FIFA names GoalControl as official GLT supplier
International football body FIFA has named GoalControl as the official supplier of goal line technology (GLT) for this year’s Confederations Cup in Brazil. If the GoalControl-4D system performs well during that championship the German manufacturer will move on to provide GLT for the 2014 World Cup.
After many years of rejecting calls to implement GLT to deal with arguments over whether a ball crossed the goal line or not, FIFA has moved quickly to bring modern technology into the game, albeit several years after other sports, including rugby, cricket and tennis.
A “comprehensive tender process” was held during February at FIFA headquarter in Zurich, where systems from the four main players in GLT were assessed. The HawkEye camera tracking and GoalRef micro-chip in the ball/sensors round the goal systems are already licensed under FIFA’s Quality Programme and were used during the Club World Cup last year. These were joined during the latest round of tendering by GoalControl and CAIROS, another magnetic field-based technology.

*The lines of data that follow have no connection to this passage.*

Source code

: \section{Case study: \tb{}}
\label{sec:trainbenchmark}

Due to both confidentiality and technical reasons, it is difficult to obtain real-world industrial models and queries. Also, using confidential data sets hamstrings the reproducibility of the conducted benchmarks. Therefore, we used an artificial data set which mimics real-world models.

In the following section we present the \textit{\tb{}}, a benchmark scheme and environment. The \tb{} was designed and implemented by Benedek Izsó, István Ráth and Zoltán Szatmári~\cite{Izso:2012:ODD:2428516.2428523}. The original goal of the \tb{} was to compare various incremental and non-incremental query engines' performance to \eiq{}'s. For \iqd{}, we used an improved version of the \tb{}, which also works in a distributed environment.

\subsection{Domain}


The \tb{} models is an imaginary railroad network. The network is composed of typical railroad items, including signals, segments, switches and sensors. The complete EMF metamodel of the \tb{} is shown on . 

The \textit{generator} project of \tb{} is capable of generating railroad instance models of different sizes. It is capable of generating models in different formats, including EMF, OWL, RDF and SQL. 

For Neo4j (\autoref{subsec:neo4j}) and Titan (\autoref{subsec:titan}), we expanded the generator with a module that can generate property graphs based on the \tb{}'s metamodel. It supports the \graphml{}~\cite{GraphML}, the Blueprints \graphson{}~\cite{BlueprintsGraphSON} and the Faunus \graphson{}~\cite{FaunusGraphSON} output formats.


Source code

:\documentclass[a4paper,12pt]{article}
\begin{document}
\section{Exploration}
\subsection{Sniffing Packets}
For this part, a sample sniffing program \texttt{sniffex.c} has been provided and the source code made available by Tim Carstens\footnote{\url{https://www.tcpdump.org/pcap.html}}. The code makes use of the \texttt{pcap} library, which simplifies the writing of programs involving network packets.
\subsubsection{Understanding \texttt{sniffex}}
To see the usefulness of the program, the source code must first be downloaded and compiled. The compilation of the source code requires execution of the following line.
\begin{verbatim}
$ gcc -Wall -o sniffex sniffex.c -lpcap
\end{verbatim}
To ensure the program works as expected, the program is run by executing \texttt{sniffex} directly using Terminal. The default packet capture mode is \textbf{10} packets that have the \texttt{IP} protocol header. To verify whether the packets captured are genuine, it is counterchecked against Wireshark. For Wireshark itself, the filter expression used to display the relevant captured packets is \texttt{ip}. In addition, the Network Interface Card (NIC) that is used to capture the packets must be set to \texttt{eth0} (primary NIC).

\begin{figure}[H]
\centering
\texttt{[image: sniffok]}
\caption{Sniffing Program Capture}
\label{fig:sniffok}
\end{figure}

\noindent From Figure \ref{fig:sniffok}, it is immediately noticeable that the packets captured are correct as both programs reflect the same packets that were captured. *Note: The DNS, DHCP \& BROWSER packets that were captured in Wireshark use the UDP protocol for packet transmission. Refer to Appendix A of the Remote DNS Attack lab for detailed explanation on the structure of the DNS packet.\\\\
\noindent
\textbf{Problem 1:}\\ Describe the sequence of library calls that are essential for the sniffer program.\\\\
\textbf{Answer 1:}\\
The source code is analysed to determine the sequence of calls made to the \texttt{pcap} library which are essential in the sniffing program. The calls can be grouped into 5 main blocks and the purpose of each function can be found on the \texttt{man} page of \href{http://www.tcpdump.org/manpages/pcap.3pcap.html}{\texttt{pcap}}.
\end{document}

FIFA says all four companies met its technical requirements but GoalControl-4D, which uses 14 high speed cameras (seven for each goal) placed at different points to cover most angles, was selected ahead of its competition. FIFA says the final decision “was based on criteria relating more specifically to the tournaments in Brazil, including the company’s ability to adapt to local conditions and the compatibility of each GLT system in relation to FIFA match operations. The respective bids were also judged on cost and project management factors such as staffing and time schedules for installation.”
The organisation added that “the use of GoalControl-4D in Brazil is subject to a final installation test at each stadium where the system will be installed”. FIFA will hold a “media event” in Brazil ahead of the start of the Conferations Cup, which starts on 15 June, to demonstrate GoalControl-4D.
The decision has been welcomed in terms of GLT finally being used but it was met with some debate in England, which has long had a fierce footballing rivalry with Germany. Although now owned by Sony, HawkEye was developed in the UK and is among the best known sports analysis technologies, featuring heavily in the TV coverage of sports as diverse as cricket, tennis and snooker.
Quoted in The Guardian newspaper, GoalControl managing director Dirk Broichhausen said: “Our innovation, and also a difference looking to other competitors, is that we can use standard goals, balls and nets. There is no modification necessary. We want to offer tournament organisers and leagues and clubs not to have to change anything on the pitch. The investment in the technology is enough.” Broichhausen estimates the system will cost €200,000 (£170,000) to install at each stadium and €3,000 (£2,550) to operate for each game.
HawkEye was disappointed at the outcome but released a decidedly sporting statement: “Sport teaches us many lessons, including accepting defeat graciously and having confidence in your ability to bounce back strongly. Hawk-Eye wishes FIFA and the appointed goalline technology supplier every success at the FIFA Confederations Cup 2013.”
The English Premier League has been keen to introduce GLT for some time. Earlier this year it said to SVG Europe it would implement technology “as soon as is practically possible”. It would not elaborate on this position in light of yesterday’s announcement but an update could be forthcoming after the next meeting of Premier League clubs on 11 April.